The First Year Food Fiasco
The First Year Food Fiasco
by Laura Beaulne-Stuebing, September 6, 2007
I am vegan. I am a university student. Last year, I lived in residence and had a mandatory meal plan. It was a recipe for a terrible year of eating.
Becoming vegetarian or vegan is a big step for most people. It’s a change in lifestyle and a statement of values – a way to live by what you believe. But being a veggie university student can be even harder than proclaiming: “I’m a vegetarian, and proud of it!”
I had a rough time last year. So, to any university student, vegan or not, maybe my story can offer you some hope, inspiration, and guidance. And maybe the story of my first year at university can show you how NOT to do it.
First, I’ll introduce myself – I’m a student at Huron College, an affiliate of the University of Western Ontario in London, Ontario, and majoring in political science. I want to live a sustainable, healthy, environmentally friendly, and wholesome life. That’s why I decided to become vegan – the holy vegan triumvirate of ethics, health, and the environment.
Question: how do we live by our values, when our living situation doesn’t allow it?
Answer: um, don’t live in residence, and don’t eat out of a cafeteria. That’s my advice to you, if you care about wholesome, healthy living.
I want a positive relationship with the food I eat. Food can be something very special. It can be creative expression. The food I choose to eat can be locally and lovingly grown, it can be organic, and it can be cooked, baked, or shaped into a beautiful meal with my own hands. But a cafeteria is anonymous. The food there is mass produced. It’s nothing special.
So what’s my story? Well, I didn’t come out of the vegan closet until this summer, after my first year of university. I’d been peeking though the door all year long, but didn’t decide to make it “official” until recently. I’ve never eaten much dairy and eggs in my lifetime – I don’t like eggs and I’m intolerant to dairy. Since turning vegan, I haven’t lost out on food to eat. In fact, stepping out of the vegan closet has opened doors to new foods and ideas.
Those doors were closed – locked in fact – from September until May. The cafeteria at school didn’t provide much for me. Just imagine a typical cafeteria. A “lunch lady” standing behind a line of large metal serving dishes; the dishes filled with gooey stews, meaty meals, and cheesy side dishes. Things were fried beyond my liking, had more sauce than would ever be necessary, and simply didn’t look appetizing. I asked how things were prepared – away from the meat I was assured – but I could never be certain. I just didn’t trust the cafeteria.
Because I didn’t trust the cafeteria, I didn’t eat out of the cafeteria. And because I couldn’t make much for myself out of my dorm room, I lacked nutrition – it actually became a problem because I began to lose weight. I asked for help from the cafeteria manager and chef, but not much changed.
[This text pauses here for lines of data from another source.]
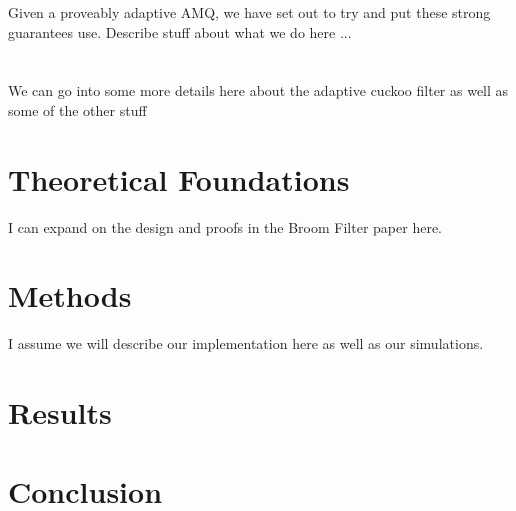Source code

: \documentclass[11pt]{article}
\begin{document}
	Given a proveably adaptive AMQ, we have set out to try and put these strong guarantees use.  Describe stuff about what we do here ...

\section{}
We can go into some more details here about the adaptive cuckoo filter as well as some of the other stuff
\section{Theoretical Foundations}
I can expand on the design and proofs in the Broom Filter paper here.  
\section{Methods}
I assume we will describe our implementation here as well as our simulations. 
\section{Results}

\section{Conclusion}




\end{document}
So, I became determined to make my own food. I got a veg steamer and grain cooker, a Magic Bullet, and would get raw veggies from the cafeteria and prepare them in my dorm room. I went grocery shopping for pita bread, oatmeal, other grains, melba toast, soymilk, and canned beans. I made couscous, steamed veggies, and hummus.
That was the best I could do for myself. Does it sound like I’m a culinary expert? I’m not even close – I didn’t learn much about cooking food. It takes little knowledge to make couscous and to steam veggies with a vegetable steamer – just press a button. And I wasn’t living a sustainable and healthy life.
And sure, I was making my own food, and it kind of worked for me, but I was isolated. The cafeteria was a social space that I missed out on.
Yes, the combination of things was a recipe for a bad year, but I survived – even if just barely! You can too, if you know what you’re getting into. Know what your cafeteria provides – and if they don’t provide what you need, make them. That’s what I should have done. And if you just can’t be in harmony with a cafeteria, like me, talk to the higher-ups at your institution. Maybe they can help. Maybe you can come to an agreement that works for you. If not, be prepared to prepare your own food – or eat a lot of dry cereal.
As for living sustainably and creating a special relationship to food? A school cafeteria is not really the place to start. Now that I’m out, I have the chance to live by my values. I’m proud of my recent change from vegetarian to vegan, and I have a lot to look forward to.
I’m looking forward to my second year – it will be different, better. I’m renting a house with four friends, two omnis (who love their fried meat – oh no!) and one lacto-ovo vegetarian. I’ll have a stove, a sink, and everything I need to prepare the meals that I want. And I’ll have the opportunity to experiment, and learn how to cook. I’m no expert – but I can learn to be one!
I’m looking forward to buying local foods, and supporting the only co-op store in the city. I want to meet other vegetarians and vegans – I don’t know many but want to learn from them and share our struggles. Maybe my take on life as a vegan student – trying to live by my beliefs – will inspire you and give you something to laugh, think, and talk about. And maybe it’ll give you some ideas to change your own life.
This upcoming school year will be an adventure. It’ll be my first year of vegan university.
Laura is a university student in London, Ontario.